[Saved data entries]
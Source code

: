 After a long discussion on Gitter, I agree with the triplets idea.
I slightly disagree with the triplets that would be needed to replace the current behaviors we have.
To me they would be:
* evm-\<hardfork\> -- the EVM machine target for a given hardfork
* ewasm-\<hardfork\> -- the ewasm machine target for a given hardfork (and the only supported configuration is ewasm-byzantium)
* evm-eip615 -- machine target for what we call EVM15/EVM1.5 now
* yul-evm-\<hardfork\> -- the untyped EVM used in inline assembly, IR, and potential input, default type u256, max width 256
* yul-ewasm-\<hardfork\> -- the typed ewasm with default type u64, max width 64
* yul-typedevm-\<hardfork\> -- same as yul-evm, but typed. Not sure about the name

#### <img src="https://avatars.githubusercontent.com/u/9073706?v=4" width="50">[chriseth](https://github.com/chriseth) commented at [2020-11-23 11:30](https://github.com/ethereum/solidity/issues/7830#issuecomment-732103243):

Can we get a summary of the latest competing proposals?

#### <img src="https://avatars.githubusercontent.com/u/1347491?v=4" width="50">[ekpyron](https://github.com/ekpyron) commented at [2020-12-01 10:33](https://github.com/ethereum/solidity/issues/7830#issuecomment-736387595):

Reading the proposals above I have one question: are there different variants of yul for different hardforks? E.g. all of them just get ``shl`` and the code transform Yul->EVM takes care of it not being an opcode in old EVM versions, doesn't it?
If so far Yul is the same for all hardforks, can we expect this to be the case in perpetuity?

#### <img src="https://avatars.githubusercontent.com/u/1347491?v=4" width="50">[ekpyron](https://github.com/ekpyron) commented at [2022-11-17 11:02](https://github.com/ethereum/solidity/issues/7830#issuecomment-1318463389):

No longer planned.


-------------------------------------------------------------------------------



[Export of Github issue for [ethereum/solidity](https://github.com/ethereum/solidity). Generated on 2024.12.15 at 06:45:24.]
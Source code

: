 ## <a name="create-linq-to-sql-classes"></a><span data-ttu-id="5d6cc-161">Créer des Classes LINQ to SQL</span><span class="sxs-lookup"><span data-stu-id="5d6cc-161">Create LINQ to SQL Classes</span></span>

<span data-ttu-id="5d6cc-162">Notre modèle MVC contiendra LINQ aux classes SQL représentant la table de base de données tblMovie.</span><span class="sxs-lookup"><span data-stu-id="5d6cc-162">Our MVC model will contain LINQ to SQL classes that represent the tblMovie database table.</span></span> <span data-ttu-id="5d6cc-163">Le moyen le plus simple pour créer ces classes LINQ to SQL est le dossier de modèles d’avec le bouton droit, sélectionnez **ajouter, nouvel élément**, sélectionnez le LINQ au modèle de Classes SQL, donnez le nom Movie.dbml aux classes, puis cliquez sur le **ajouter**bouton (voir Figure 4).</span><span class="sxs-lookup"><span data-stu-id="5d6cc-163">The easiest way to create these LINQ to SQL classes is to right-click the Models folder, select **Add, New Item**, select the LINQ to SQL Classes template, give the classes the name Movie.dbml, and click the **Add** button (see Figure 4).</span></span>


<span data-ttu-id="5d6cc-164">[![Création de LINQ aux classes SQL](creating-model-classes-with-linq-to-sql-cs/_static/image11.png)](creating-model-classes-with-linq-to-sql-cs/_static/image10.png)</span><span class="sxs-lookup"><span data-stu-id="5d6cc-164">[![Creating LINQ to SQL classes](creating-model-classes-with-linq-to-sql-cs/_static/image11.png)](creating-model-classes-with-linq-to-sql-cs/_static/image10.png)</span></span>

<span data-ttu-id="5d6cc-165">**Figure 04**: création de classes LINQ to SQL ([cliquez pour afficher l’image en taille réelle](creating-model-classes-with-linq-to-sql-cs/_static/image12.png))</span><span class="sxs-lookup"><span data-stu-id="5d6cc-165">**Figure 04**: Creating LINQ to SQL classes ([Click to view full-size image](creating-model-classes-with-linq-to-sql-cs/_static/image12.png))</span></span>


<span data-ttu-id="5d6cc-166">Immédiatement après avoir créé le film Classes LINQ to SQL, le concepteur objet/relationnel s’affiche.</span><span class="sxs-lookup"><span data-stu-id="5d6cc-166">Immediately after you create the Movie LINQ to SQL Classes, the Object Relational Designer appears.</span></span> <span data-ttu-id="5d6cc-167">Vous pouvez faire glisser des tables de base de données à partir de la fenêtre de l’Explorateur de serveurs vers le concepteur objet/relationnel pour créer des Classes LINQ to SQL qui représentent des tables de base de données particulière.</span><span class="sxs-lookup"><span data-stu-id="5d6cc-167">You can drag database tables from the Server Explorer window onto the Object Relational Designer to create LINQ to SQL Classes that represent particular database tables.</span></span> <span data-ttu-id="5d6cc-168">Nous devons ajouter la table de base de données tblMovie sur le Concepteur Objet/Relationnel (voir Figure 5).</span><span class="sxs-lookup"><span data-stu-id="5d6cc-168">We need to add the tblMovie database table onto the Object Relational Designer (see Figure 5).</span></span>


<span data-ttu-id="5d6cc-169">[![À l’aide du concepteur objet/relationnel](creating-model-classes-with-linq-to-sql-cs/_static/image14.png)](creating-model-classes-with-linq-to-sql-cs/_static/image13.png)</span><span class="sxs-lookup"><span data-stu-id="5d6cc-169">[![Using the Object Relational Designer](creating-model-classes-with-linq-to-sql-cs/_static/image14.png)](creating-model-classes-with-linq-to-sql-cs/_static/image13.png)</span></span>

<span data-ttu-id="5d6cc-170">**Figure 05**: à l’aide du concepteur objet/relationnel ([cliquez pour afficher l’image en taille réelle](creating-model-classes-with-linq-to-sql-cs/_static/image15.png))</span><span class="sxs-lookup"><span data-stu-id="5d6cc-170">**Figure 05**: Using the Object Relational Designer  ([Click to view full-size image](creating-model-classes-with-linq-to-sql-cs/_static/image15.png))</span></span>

▶ [PROBLEM DESCRIPTION]
Find the lines in the records that contain the word "proposals", then copy every one of them.

▶ [EXPECTED ANSWER]
Can we get a summary of the latest competing proposals?
Reading the proposals above I have one question: are there different variants of yul for different hardforks? E.g. all of them just get ``shl`` and the code transform Yul->EVM takes care of it not being an opcode in old EVM versions, doesn't it?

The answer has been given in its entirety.